「わたしの3・11」という本で一番印象に残ったのが、作家・高橋源一郎の話でした。他の方々が、震災直後、あるいは、その後の自分たちの考えなどを述べている中で、唯一彼は「事」が起こる直前の出来事である、長男「レンちゃん」の卒園式の様子を延々と綴っているのです。直前には確実に存在していた、ささやかで、ありふれた、かけがえのないもの。


このアルバムを聴いて、その話に描かれてるような、震災直前のごくごく当たり前の日常の風景がフラッシュバックのように蘇ってきました。2009年にギターを初めて持って歌い始めた彼女。当初はギターが弾けずアカペラでステージに立った事もあったとか。何という強い意思。しかしそれは、笑っちゃうくらい無邪気で無防備な感じも。

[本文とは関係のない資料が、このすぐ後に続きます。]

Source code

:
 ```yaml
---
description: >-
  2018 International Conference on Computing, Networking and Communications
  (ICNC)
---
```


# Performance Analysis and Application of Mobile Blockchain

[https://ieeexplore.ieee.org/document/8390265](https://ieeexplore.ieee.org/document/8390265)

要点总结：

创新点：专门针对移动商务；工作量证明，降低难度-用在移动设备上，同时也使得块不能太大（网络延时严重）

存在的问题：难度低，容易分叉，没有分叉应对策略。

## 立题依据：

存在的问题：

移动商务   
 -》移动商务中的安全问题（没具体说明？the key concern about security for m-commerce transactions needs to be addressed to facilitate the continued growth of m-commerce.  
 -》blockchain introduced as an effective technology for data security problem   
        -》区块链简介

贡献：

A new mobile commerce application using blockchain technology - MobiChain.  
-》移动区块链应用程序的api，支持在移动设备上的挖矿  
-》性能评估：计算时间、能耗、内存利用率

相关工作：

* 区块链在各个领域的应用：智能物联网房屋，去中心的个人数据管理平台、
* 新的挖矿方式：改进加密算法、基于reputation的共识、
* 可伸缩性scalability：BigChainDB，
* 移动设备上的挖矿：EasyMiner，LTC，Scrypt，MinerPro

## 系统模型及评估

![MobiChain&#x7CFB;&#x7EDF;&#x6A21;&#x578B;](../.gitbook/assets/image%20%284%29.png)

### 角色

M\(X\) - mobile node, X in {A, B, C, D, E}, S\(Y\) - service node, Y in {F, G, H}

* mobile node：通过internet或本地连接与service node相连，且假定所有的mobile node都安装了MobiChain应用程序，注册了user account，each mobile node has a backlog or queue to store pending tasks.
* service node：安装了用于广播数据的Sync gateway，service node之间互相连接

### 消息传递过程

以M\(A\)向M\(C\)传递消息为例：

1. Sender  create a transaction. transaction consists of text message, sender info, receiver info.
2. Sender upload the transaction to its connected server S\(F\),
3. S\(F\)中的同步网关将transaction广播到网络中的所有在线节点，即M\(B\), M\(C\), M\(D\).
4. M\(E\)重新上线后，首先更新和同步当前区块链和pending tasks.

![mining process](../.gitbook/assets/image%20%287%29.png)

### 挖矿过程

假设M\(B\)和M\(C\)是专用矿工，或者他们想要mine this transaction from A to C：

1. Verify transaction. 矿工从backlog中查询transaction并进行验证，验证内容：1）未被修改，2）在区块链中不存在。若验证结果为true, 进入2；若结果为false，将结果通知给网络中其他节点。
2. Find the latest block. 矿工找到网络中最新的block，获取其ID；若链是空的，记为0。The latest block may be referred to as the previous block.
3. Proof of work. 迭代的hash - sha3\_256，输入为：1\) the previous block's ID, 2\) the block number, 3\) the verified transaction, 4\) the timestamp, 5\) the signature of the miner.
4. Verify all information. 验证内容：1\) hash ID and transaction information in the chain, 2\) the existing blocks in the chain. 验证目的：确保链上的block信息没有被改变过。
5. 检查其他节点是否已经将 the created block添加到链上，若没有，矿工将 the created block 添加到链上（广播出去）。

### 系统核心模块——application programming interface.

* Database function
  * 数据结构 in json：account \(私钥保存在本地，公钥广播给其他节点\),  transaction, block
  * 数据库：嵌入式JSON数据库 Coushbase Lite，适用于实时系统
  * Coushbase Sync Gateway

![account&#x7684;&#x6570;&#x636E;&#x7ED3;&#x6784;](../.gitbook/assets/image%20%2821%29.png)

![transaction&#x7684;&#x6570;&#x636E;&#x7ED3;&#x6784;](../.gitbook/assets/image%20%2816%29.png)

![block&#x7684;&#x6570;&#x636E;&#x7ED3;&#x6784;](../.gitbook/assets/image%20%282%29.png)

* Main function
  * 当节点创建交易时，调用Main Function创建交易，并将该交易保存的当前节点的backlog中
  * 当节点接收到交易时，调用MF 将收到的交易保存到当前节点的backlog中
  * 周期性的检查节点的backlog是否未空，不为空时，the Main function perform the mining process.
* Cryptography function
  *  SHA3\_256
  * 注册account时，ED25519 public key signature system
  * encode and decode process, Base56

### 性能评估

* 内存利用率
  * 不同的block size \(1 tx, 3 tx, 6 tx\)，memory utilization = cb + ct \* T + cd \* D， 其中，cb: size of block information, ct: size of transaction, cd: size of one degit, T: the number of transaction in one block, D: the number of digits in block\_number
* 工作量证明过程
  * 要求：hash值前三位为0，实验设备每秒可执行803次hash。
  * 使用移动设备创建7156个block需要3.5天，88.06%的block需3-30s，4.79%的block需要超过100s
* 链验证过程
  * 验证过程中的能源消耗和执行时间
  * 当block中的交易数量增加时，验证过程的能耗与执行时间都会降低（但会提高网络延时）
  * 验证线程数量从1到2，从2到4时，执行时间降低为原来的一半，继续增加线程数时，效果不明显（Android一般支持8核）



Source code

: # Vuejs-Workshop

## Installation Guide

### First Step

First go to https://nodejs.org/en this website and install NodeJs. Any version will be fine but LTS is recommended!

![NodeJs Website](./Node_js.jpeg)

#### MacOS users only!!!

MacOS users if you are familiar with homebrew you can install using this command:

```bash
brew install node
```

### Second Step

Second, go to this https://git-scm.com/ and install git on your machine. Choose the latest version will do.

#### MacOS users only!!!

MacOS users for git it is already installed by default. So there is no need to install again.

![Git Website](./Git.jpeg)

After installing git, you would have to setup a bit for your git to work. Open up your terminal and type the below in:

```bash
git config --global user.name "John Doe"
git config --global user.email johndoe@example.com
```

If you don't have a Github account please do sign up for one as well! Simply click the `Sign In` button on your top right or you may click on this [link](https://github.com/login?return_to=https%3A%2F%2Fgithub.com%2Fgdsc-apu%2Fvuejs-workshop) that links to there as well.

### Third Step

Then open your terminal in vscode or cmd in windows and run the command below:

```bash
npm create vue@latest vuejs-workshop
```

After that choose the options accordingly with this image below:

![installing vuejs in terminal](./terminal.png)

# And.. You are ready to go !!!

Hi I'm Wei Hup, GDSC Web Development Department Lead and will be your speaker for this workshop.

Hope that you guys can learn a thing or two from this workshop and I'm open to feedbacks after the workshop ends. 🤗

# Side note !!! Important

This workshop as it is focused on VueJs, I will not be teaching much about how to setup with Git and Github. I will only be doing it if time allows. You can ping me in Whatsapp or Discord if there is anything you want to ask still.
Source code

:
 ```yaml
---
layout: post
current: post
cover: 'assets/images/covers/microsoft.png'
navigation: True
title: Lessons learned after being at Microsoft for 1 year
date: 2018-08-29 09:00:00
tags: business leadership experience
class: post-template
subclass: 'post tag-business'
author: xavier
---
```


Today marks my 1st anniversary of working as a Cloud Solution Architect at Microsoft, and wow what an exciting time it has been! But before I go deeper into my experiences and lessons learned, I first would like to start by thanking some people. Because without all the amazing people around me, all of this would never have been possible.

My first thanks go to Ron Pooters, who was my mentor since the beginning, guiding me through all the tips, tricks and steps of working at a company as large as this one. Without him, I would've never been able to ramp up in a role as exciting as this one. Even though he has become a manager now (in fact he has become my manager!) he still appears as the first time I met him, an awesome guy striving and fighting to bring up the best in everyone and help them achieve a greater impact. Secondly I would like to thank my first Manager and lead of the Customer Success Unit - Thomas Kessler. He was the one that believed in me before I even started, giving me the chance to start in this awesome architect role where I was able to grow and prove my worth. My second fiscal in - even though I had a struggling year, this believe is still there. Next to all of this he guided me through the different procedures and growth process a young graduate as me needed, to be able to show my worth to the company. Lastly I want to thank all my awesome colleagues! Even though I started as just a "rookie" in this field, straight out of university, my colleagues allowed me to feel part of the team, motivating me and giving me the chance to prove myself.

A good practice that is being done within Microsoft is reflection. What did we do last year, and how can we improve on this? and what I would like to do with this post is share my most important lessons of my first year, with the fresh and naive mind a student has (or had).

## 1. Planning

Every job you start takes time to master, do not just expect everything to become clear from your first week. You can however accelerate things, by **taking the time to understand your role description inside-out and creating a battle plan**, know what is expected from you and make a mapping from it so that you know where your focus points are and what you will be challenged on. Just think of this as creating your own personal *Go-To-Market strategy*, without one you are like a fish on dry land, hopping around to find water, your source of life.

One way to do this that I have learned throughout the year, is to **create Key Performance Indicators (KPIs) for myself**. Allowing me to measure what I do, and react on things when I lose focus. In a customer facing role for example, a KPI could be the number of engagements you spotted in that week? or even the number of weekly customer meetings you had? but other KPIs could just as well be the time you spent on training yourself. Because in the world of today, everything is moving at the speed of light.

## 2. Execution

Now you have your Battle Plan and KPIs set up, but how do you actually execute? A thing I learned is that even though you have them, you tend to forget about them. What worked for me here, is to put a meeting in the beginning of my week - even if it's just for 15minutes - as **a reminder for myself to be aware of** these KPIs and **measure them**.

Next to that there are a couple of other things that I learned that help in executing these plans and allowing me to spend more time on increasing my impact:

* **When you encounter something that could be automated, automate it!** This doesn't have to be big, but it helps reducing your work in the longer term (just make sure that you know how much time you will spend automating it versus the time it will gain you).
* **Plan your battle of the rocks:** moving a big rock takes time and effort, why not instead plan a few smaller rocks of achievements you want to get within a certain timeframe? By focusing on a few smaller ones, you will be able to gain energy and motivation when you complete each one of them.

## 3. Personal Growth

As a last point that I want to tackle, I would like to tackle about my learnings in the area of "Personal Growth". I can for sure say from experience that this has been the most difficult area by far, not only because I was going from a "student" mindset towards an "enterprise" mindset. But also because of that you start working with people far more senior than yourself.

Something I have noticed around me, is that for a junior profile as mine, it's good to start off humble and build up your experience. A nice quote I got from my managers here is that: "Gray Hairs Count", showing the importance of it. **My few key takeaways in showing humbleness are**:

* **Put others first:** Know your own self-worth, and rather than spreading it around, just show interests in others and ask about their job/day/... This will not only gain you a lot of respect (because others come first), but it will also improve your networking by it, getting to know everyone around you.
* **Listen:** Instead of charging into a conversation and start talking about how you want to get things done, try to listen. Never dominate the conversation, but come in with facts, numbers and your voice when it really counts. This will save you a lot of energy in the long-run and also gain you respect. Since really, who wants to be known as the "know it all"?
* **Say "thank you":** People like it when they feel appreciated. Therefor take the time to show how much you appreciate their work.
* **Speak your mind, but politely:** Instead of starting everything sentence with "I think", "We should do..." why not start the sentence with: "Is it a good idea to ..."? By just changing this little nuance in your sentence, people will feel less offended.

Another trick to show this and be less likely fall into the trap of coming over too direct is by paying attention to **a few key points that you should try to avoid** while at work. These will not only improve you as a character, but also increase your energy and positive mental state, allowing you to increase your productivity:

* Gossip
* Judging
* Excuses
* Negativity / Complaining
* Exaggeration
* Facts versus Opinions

誰もが普段の日常の中で経験している事なのに、誰もがそれを歌詞にしようと思わなかった。そんな世界観がここに。たとえば「高円寺にて」における「マクドナルドの窓際の席」というフレーズなど、聴いていてドキッとしてしまう。URCレーベルが似合いそうなシンプルなフォーク。しかし、歌い方に潜む日本的な節回しなどは、なかなか他にありそうでない雰囲気。